[REQUIRED ACTION] Print the data verbatim. Leave every image out.

───── MATERIAL FOR THIS EXERCISE

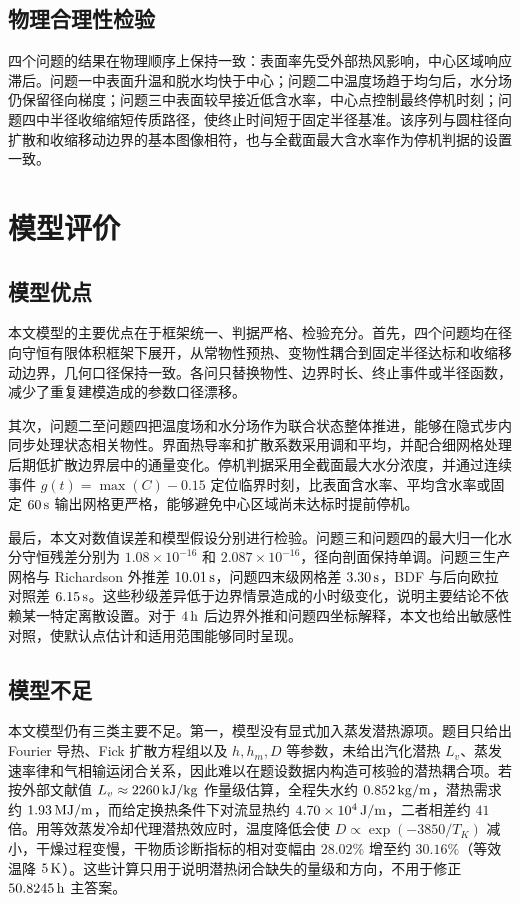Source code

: \documentclass[UTF8,a4paper,12pt]{ctexart}
\numberwithin{equation}{section}
\begin{document}
\subsection{物理合理性检验}
四个问题的结果在物理顺序上保持一致：表面率先受外部热风影响，中心区域响应滞后。问题一中表面升温和脱水均快于中心；问题二中温度场趋于均匀后，水分场仍保留径向梯度；问题三中表面较早接近低含水率，中心点控制最终停机时刻；问题四中半径收缩缩短传质路径，使终止时间短于固定半径基准。该序列与圆柱径向扩散和收缩移动边界的基本图像相符，也与全截面最大含水率作为停机判据的设置一致。

\section{模型评价}
\subsection{模型优点}
本文模型的主要优点在于框架统一、判据严格、检验充分。首先，四个问题均在径向守恒有限体积框架下展开，从常物性预热、变物性耦合到固定半径达标和收缩移动边界，几何口径保持一致。各问只替换物性、边界时长、终止事件或半径函数，减少了重复建模造成的参数口径漂移。

其次，问题二至问题四把温度场和水分场作为联合状态整体推进，能够在隐式步内同步处理状态相关物性。界面热导率和扩散系数采用调和平均，并配合细网格处理后期低扩散边界层中的通量变化。停机判据采用全截面最大水分浓度，并通过连续事件 $g(t)=\max(C)-0.15$ 定位临界时刻，比表面含水率、平均含水率或固定 $60\rm\,s$ 输出网格更严格，能够避免中心区域尚未达标时提前停机。

最后，本文对数值误差和模型假设分别进行检验。问题三和问题四的最大归一化水分守恒残差分别为 $1.08\times10^{-16}$ 和 $2.087\times10^{-16}$，径向剖面保持单调。问题三生产网格与 Richardson 外推差 $10.01\rm\,s$，问题四末级网格差 $3.30\rm\,s$，BDF 与后向欧拉对照差 $6.15\rm\,s$。这些秒级差异低于边界情景造成的小时级变化，说明主要结论不依赖某一特定离散设置。对于 $4\rm\,h$ 后边界外推和问题四坐标解释，本文也给出敏感性对照，使默认点估计和适用范围能够同时呈现。

\subsection{模型不足}
本文模型仍有三类主要不足。第一，模型没有显式加入蒸发潜热源项。题目只给出 Fourier 导热、Fick 扩散方程组以及 $h,h_m,D$ 等参数，未给出汽化潜热 $L_v$、蒸发速率律和气相输运闭合关系，因此难以在题设数据内构造可核验的潜热耦合项。若按外部文献值 $L_v\approx2260\rm\,kJ/kg$ 作量级估算，全程失水约 $0.852\rm\,kg/m$，潜热需求约 $1.93\rm\,MJ/m$，而给定换热条件下对流显热约 $4.70\times10^{4}\rm\,J/m$，二者相差约 $41$ 倍。用等效蒸发冷却代理潜热效应时，温度降低会使 $D\propto\exp(-3850/T_K)$ 减小，干燥过程变慢，干物质诊断指标的相对变幅由 $28.02\%$ 增至约 $30.16\%$（等效温降 $5\rm\,K$）。这些计算只用于说明潜热闭合缺失的量级和方向，不用于修正 $50.8245\rm\,h$ 主答案。
\end{document}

──────────

[REPLY TO THE TASK]
Source code

: \documentclass[UTF8,a4paper,12pt]{ctexart}
\numberwithin{equation}{section}
\begin{document}
\subsection{物理合理性检验}
四个问题的结果在物理顺序上保持一致：表面率先受外部热风影响，中心区域响应滞后。问题一中表面升温和脱水均快于中心；问题二中温度场趋于均匀后，水分场仍保留径向梯度；问题三中表面较早接近低含水率，中心点控制最终停机时刻；问题四中半径收缩缩短传质路径，使终止时间短于固定半径基准。该序列与圆柱径向扩散和收缩移动边界的基本图像相符，也与全截面最大含水率作为停机判据的设置一致。

\section{模型评价}
\subsection{模型优点}
本文模型的主要优点在于框架统一、判据严格、检验充分。首先，四个问题均在径向守恒有限体积框架下展开，从常物性预热、变物性耦合到固定半径达标和收缩移动边界，几何口径保持一致。各问只替换物性、边界时长、终止事件或半径函数，减少了重复建模造成的参数口径漂移。

其次，问题二至问题四把温度场和水分场作为联合状态整体推进，能够在隐式步内同步处理状态相关物性。界面热导率和扩散系数采用调和平均，并配合细网格处理后期低扩散边界层中的通量变化。停机判据采用全截面最大水分浓度，并通过连续事件 $g(t)=\max(C)-0.15$ 定位临界时刻，比表面含水率、平均含水率或固定 $60\rm\,s$ 输出网格更严格，能够避免中心区域尚未达标时提前停机。

最后，本文对数值误差和模型假设分别进行检验。问题三和问题四的最大归一化水分守恒残差分别为 $1.08\times10^{-16}$ 和 $2.087\times10^{-16}$，径向剖面保持单调。问题三生产网格与 Richardson 外推差 $10.01\rm\,s$，问题四末级网格差 $3.30\rm\,s$，BDF 与后向欧拉对照差 $6.15\rm\,s$。这些秒级差异低于边界情景造成的小时级变化，说明主要结论不依赖某一特定离散设置。对于 $4\rm\,h$ 后边界外推和问题四坐标解释，本文也给出敏感性对照，使默认点估计和适用范围能够同时呈现。

\subsection{模型不足}
本文模型仍有三类主要不足。第一，模型没有显式加入蒸发潜热源项。题目只给出 Fourier 导热、Fick 扩散方程组以及 $h,h_m,D$ 等参数，未给出汽化潜热 $L_v$、蒸发速率律和气相输运闭合关系，因此难以在题设数据内构造可核验的潜热耦合项。若按外部文献值 $L_v\approx2260\rm\,kJ/kg$ 作量级估算，全程失水约 $0.852\rm\,kg/m$，潜热需求约 $1.93\rm\,MJ/m$，而给定换热条件下对流显热约 $4.70\times10^{4}\rm\,J/m$，二者相差约 $41$ 倍。用等效蒸发冷却代理潜热效应时，温度降低会使 $D\propto\exp(-3850/T_K)$ 减小，干燥过程变慢，干物质诊断指标的相对变幅由 $28.02\%$ 增至约 $30.16\%$（等效温降 $5\rm\,K$）。这些计算只用于说明潜热闭合缺失的量级和方向，不用于修正 $50.8245\rm\,h$ 主答案。
\end{document}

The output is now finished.